■ EXERCISE INSTRUCTIONS:
Nothing but the lines below from the one with "-The rules are" through the one with "<!--Start Intro-->" should be output, each exactly as given, and no pictures.

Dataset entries
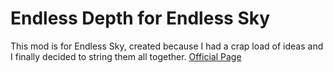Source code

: # Endless Depth for Endless Sky
This mod is for Endless Sky, created because I had a crap load of ideas and I finally decided to string them all together.
<a href="http://www.kryesome.ga/p/endless-depth.html">Official Page
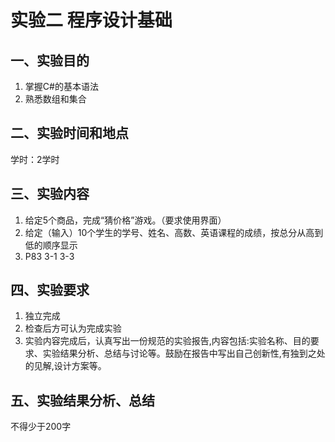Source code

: # 实验二  程序设计基础

## 一、实验目的

1. 掌握C#的基本语法
2. 熟悉数组和集合

## 二、实验时间和地点

学时：2学时

## 三、实验内容

1. 给定5个商品，完成“猜价格”游戏。（要求使用界面）
2. 给定（输入）10个学生的学号、姓名、高数、英语课程的成绩，按总分从高到低的顺序显示
3. P83  3-1  3-3

## 四、实验要求

1. 独立完成
2. 检查后方可认为完成实验
3. 实验内容完成后，认真写出一份规范的实验报告,内容包括:实验名称、目的要求、实验结果分析、总结与讨论等。鼓励在报告中写出自己创新性,有独到之处的见解,设计方案等。

## 五、实验结果分析、总结

不得少于200字
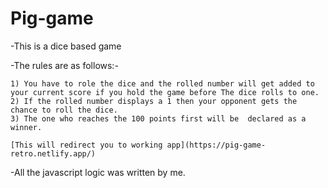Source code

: # Pig-game

 -This is a dice based game 
 
 -The rules are as follows:-
 
    1) You have to role the dice and the rolled number will get added to your current score if you hold the game before The dice rolls to one.
    2) If the rolled number displays a 1 then your opponent gets the chance to roll the dice.
    3) The one who reaches the 100 points first will be  declared as a winner.
    
    [This will redirect you to working app](https://pig-game-retro.netlify.app/) 
     
 -All the javascript logic was written by me.
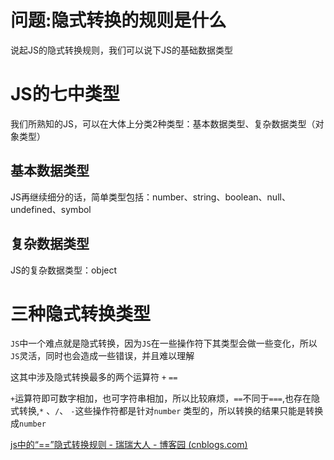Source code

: # 问题:隐式转换的规则是什么

说起JS的隐式转换规则，我们可以说下JS的基础数据类型

# JS的七中类型

我们所熟知的JS，可以在大体上分类2种类型：基本数据类型、复杂数据类型（对象类型）

## 基本数据类型

JS再继续细分的话，简单类型包括：number、string、boolean、null、undefined、symbol

## 复杂数据类型

JS的复杂数据类型：object

# 三种隐式转换类型

`JS`中一个难点就是隐式转换，因为`JS`在一些操作符下其类型会做一些变化，所以`JS`灵活，同时也会造成一些错误，并且难以理解

这其中涉及隐式转换最多的两个运算符 `+` `==`

`+`运算符即可数字相加，也可字符串相加，所以比较麻烦，`==`不同于`===`,也存在隐式转换,`*` 、`/`、 `-`这些操作符都是针对`number` 类型的，所以转换的结果只能是转换成`number`

[js中的“==”隐式转换规则 - 瑞瑞大人 - 博客园 (cnblogs.com)](https://www.cnblogs.com/wangxirui/p/11655865.html)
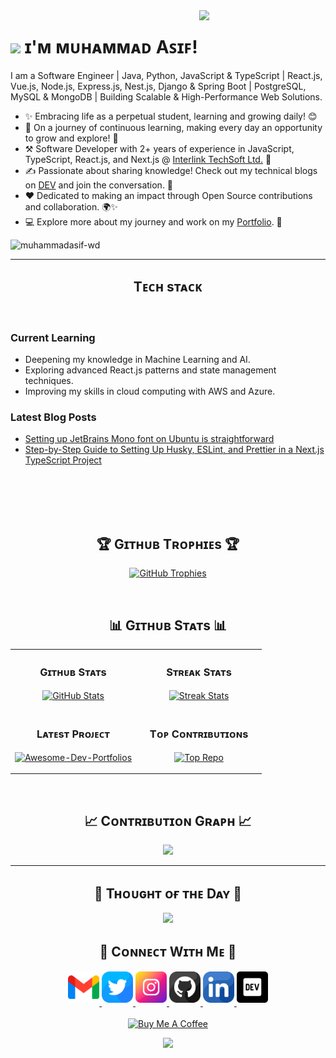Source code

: <!--Night Owl image-->
<div>
  <img align="right" width="40%" src="https://owlbertsio-resized.s3.amazonaws.com/Popper.psd.full.png">
</div>

<!--Header Name-->
# <img src="https://emojis.slackmojis.com/emojis/images/1531849430/4246/blob-sunglasses.gif?1531849430" width="30"/> ɪ'ᴍ ᴍᴜʜᴀᴍᴍᴀᴅ Aꜱɪꜰ!<br /> 

<!--Start Intro-->               
<p align="left">I am a Software Engineer | Java, Python, JavaScript & TypeScript | React.js, Vue.js, Node.js, Express.js, Nest.js, Django & Spring Boot | PostgreSQL, MySQL & MongoDB | Building Scalable & High-Performance Web Solutions.
</p>

- ✨ Embracing life as a perpetual student, learning and growing daily! 😊
- 🌱 On a journey of continuous learning, making every day an opportunity to grow and explore! 🚀
- ⚒️ Software Developer with 2+ years of experience in JavaScript, TypeScript, React.js, and Next.js @ [Interlink TechSoft Ltd.](https://www.intertechbd.com/) 🚀
- ✍ Passionate about sharing knowledge! Check out my technical blogs on [DEV](https://dev.to/muhammadasif_wd) and join the conversation. 🚀
- ❤ Dedicated to making an impact through Open Source contributions and collaboration. 🌍✨
- 💻 Explore more about my journey and work on my [Portfolio](https://muhammadasif.vercel.app/). 🚀
<!--End Intro-->

<!--Profile Count Badge-->
<p align="left">
 <img src="https://komarev.com/ghpvc/?username=muhammadasif-wd&label=Profile%20views&color=770677&style=for-the-badge&logo=star" alt="muhammadasif-wd" style="padding-right:20px;" />
</p>

---


<!--Languages and Tools Section-->       
<h2 align="center">Tᴇᴄʜ sᴛᴀᴄᴋ</h2> 


<br />

<h3 align="left">Current Learning</h3>
<ul align="left">
  <li>Deepening my knowledge in Machine Learning and AI.</li>
  <li>Exploring advanced React.js patterns and state management techniques.</li>
  <li>Improving my skills in cloud computing with AWS and Azure.</li>
</ul>
  
<h3 align="left">Latest Blog Posts</h3>
<ul align="left">
  <li><a href="https://dev.to/muhammadasif_wd/setting-up-jetbrains-mono-font-on-ubuntu-is-straightforward-5d8i">Setting up JetBrains Mono font on Ubuntu is straightforward</a></li>
  <li><a href="https://dev.to/muhammadasif_wd/step-by-step-guide-to-setting-up-husky-eslint-and-prettier-in-a-nextjs-typescript-project-2f2l">Step-by-Step Guide to Setting Up Husky, ESLint, and Prettier in a Next.js TypeScript Project</a></li>
</ul>
<br />
<br />
<br />
<br />


<!--Trophies Section-->   
<h2 align="center">🏆 Gɪᴛʜᴜʙ Tʀᴏᴘʜɪᴇs 🏆</h2>
<p align="center">
  <a href="https://github.com/muhammadasif-wd">
    <picture>
      <source media="(prefers-color-scheme: dark)" srcset="https://github-profile-trophy.vercel.app/?username=muhammadasif-wd&no-bg=true&row=2&column=6&margin-w=20&margin-h=20&theme=monokai">
      <source media="(prefers-color-scheme: light)" srcset="https://github-profile-trophy.vercel.app/?username=muhammadasif-wd&no-bg=true&row=2&column=6&margin-w=20&margin-h=20">
      <img alt="GitHub Trophies" src="https://github-profile-trophy.vercel.app/?username=muhammadasif-wd&no-bg=true&no-frame=true&row=2&column=6&margin-w=20&margin-h=20">
    </picture>
  </a>
</p>
<br />

<!--Github stats Table--> 
<h2 align="center">📊 Gɪᴛʜᴜʙ Sᴛᴀᴛs 📊</h2>

<table width="100%">
  <tr>
    <td width="50%">
      <h3 align="center"><strong>Gɪᴛʜᴜʙ Sᴛᴀᴛs</strong></h3>
      <p align="center">
        <a href="https://github.com/muhammadasif-wd">
          <img align="center" src="https://github-readme-stats.vercel.app/api?username=muhammadasif-wd&count_private=true&show_icons=true&theme=nightowl&bg_color=0,000000,441350&title_color=c56a90&text_color=ffffff&rank_icon=github&hide=prs,issues,contribs&show=reviews,prs_merged,prs_merged_percentage" alt="GitHub Stats" />
        </a>
      </p>
    </td>
    <td width="50%">
      <h3 align="center"><strong>Sᴛʀᴇᴀᴋ Sᴛᴀᴛs</strong></h3>
      <p align="center">
        <a href="https://github.com/muhammadasif-wd">
          <img align="center" src="https://streak-stats.demolab.com?user=muhammadasif-wd&theme=nightowl&background=0,000000,441350&fire=ffeb95&ring=ffeb95&sideNums=ffffff&sideLabels=ffffff&dates=c56a90&currStreakNum=ffffff" alt="Streak Stats" />
        </a>
      </p>
    </td>
  </tr>
  <tr>
    <td width="50%">
      <h3 align="center"><strong>Lᴀᴛᴇsᴛ Pʀᴏᴊᴇᴄᴛ</strong></h3>
      <p align="center">
        <a href="https://github.com/muhammadasif-wd/muhammadasif">
          <img align="center" width="470" src="https://github-readme-stats.vercel.app/api/pin/?username=muhammadasif-wd&repo=muhammadasif&theme=nightowl&show_owner=true&bg_color=0,000000,441350&title_color=c56a90&text_color=ffffff" alt="Awesome-Dev-Portfolios" />
        </a>
      </p>
    </td>
    <td width="50%">
      <h3 align="center"><strong>Tᴏᴘ Cᴏɴᴛʀɪʙᴜᴛɪᴏɴs</strong></h3>
      <p align="center">
        <a href="https://github.com/muhammadasif-wd">
          <img align="center" src="https://github-contributor-stats.vercel.app/api?username=muhammadasif-wd&limit=2&theme=nightowl&show_owner=true&combine_all_yearly_contributions=false&bg_color=0,000000,441350&title_color=c56a90&text_color=ffffff" alt="Top Repo" />
        </a>
      </p>
    </td>
  </tr>
</table>
<br />

<!--Contribution Graph-->
<h2 align="center">📈 Cᴏɴᴛʀɪʙᴜᴛɪᴏɴ Gʀᴀᴘʜ 📈</h2>
<div align="center">
    <img src="https://github-readme-activity-graph.vercel.app/graph?username=muhammadasif-wd&bg_color=220a28&&color=ffffff&line=c56a90&point=ffeb95&area=false&hide_border=false" border-radius="15">
</div>

---

<!--Dynamic Quote card updates every day at 12 PM--> 
<h2 align="center">🌟 Tʜᴏᴜɢʜᴛ ᴏғ ᴛʜᴇ Dᴀʏ 🌟</h2>















































































































































































<!--STARTS_HERE_QUOTE_CARD-->
<p align="center">
    <img src="https://readme-daily-quotes.vercel.app/api?author=Wayne%20Dyer&quote=Peace%20is%20the%20result%20of%20retraining%20your%20mind%20to%20process%20life%20as%20it%20is%2C%20rather%20than%20as%20you%20think%20it%20should%20be.%20%20&theme=dark&bg_color=220a28&author_color=ffeb95&accent_color=c56a90">
</p>
<!--ENDS_HERE_QUOTE_CARD-->
















































































































































































<!--Contact Section--> 

<h2 align="center">🤝 Cᴏɴɴᴇᴄᴛ Wɪᴛʜ Mᴇ 🤝 </h2>
<div align="center">
  
<a href="mailto:muhammadasif.wd@gmail.com" target="_blank">
<img src="./gmail.png" width=50 height=50 alt="muhammadasif.wd@gmail.com" style="margin-bottom: 5px;" />
</a>

<a href="https://x.com/muhammadasif_wd" target="_blank">
<img src="./twitter.png" width=50 height=50 alt="muhammadasif_wd" style="margin-bottom: 5px;" />
</a>

<a href="https://www.instagram.com/muhammadasif_wd" target="_blank">
<img src="./instagram.png" width=50 height=50 alt="muhammadasif_wd" style="margin-bottom: 5px;" />
</a>

<a href="https://www.github.com/muhammadasif-wd" target="_blank">
<img src="./github.png" width=50 height=50 alt="muhammadasif-wd" style="margin-bottom: 5px;" />
</a>

<a href="https://www.linkedin.com/in/muhammadasif-wd/" target="_blank">
<img src="./linkedin.png" width=50 height=50 alt="muhammadasif-wd" style="margin-bottom: 5px;" />
</a>

<a href="https://dev.to/muhammadasif_wd" target="_blank">
<img src="./dev_to.png" width=50 height=50 alt="muhammadasif_wd" style="margin-bottom: 5px;" />
</a>
</div>
<br/>

<!--Buy me a coffee-->
<div align="center">
<a href="https://buymeacoffee.com/muhammadasif.cse" target="_blank"><img src="https://cdn.buymeacoffee.com/buttons/v2/default-yellow.png" alt="Buy Me A Coffee" style="height: 40px !important;width: 200px !important;" ></a>
</div>


<!--Footer--> 
<p align="center">
  <img src="https://capsule-render.vercel.app/api?type=waving&color=gradient&height=65&section=footer"/>
</p>

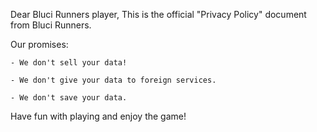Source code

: Dear Bluci Runners player,
This is the official "Privacy Policy" document from Bluci Runners.

Our promises:

    - We don't sell your data!

    - We don't give your data to foreign services.

    - We don't save your data.

Have fun with playing and enjoy the game!
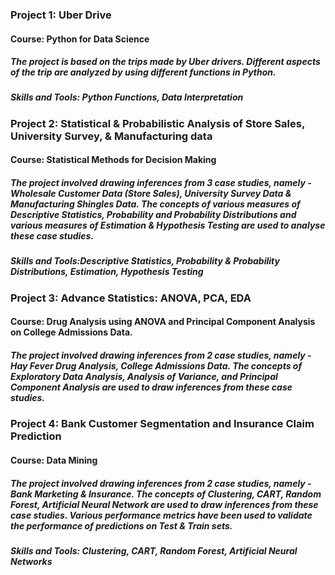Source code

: ### Project 1: Uber Drive

#### Course: Python for Data Science

##### The project is based on the trips made by Uber drivers. Different aspects of the trip are analyzed by using different functions in Python.

##### Skills and Tools: Python Functions, Data Interpretation

### Project 2: Statistical & Probabilistic Analysis of Store Sales, University Survey, & Manufacturing data

#### Course: Statistical Methods for Decision Making

##### The project involved drawing inferences from 3 case studies, namely - Wholesale Customer Data (Store Sales), University Survey Data & Manufacturing Shingles Data. The concepts of various measures of Descriptive Statistics, Probability and Probability Distributions and various measures of Estimation & Hypothesis Testing are used to analyse these case studies.

##### Skills and Tools:Descriptive Statistics, Probability & Probability Distributions, Estimation, Hypothesis Testing


### Project 3: Advance Statistics:  ANOVA, PCA, EDA

#### Course: Drug Analysis using ANOVA and Principal Component Analysis on College Admissions Data.

##### The project involved drawing inferences from 2 case studies, namely - Hay Fever Drug Analysis, College Admissions Data. The concepts of Exploratory Data Analysis, Analysis of Variance, and Principal Component Analysis are used to draw inferences from these case studies.


### Project 4: Bank Customer Segmentation and Insurance Claim Prediction

#### Course: Data Mining

##### The project involved drawing inferences from 2 case studies, namely - Bank Marketing & Insurance. The concepts of Clustering, CART, Random Forest, Artificial Neural Network are used to draw inferences from these case studies. Various performance metrics have been used to validate the performance of predictions on Test & Train sets.

##### Skills and Tools: Clustering, CART, Random Forest, Artificial Neural Networks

■ SOLUTION FOR THIS TASK:
 -The rules are as follows:-
 
    1) You have to role the dice and the rolled number will get added to your current score if you hold the game before The dice rolls to one.
    2) If the rolled number displays a 1 then your opponent gets the chance to roll the dice.
    3) The one who reaches the 100 points first will be  declared as a winner.
    
    [This will redirect you to working app](https://pig-game-retro.netlify.app/) 
     
 -All the javascript logic was written by me.
Source code

: # 问题:隐式转换的规则是什么

说起JS的隐式转换规则，我们可以说下JS的基础数据类型

# JS的七中类型

我们所熟知的JS，可以在大体上分类2种类型：基本数据类型、复杂数据类型（对象类型）

## 基本数据类型

JS再继续细分的话，简单类型包括：number、string、boolean、null、undefined、symbol

## 复杂数据类型

JS的复杂数据类型：object

# 三种隐式转换类型

`JS`中一个难点就是隐式转换，因为`JS`在一些操作符下其类型会做一些变化，所以`JS`灵活，同时也会造成一些错误，并且难以理解

这其中涉及隐式转换最多的两个运算符 `+` `==`

`+`运算符即可数字相加，也可字符串相加，所以比较麻烦，`==`不同于`===`,也存在隐式转换,`*` 、`/`、 `-`这些操作符都是针对`number` 类型的，所以转换的结果只能是转换成`number`

[js中的“==”隐式转换规则 - 瑞瑞大人 - 博客园 (cnblogs.com)](https://www.cnblogs.com/wangxirui/p/11655865.html)
Source code

: <!--Night Owl image-->
<div>
  <img align="right" width="40%" src="https://owlbertsio-resized.s3.amazonaws.com/Popper.psd.full.png">
</div>

<!--Header Name-->
# <img src="https://emojis.slackmojis.com/emojis/images/1531849430/4246/blob-sunglasses.gif?1531849430" width="30"/> ɪ'ᴍ ᴍᴜʜᴀᴍᴍᴀᴅ Aꜱɪꜰ!<br /> 

<!--Start Intro-->               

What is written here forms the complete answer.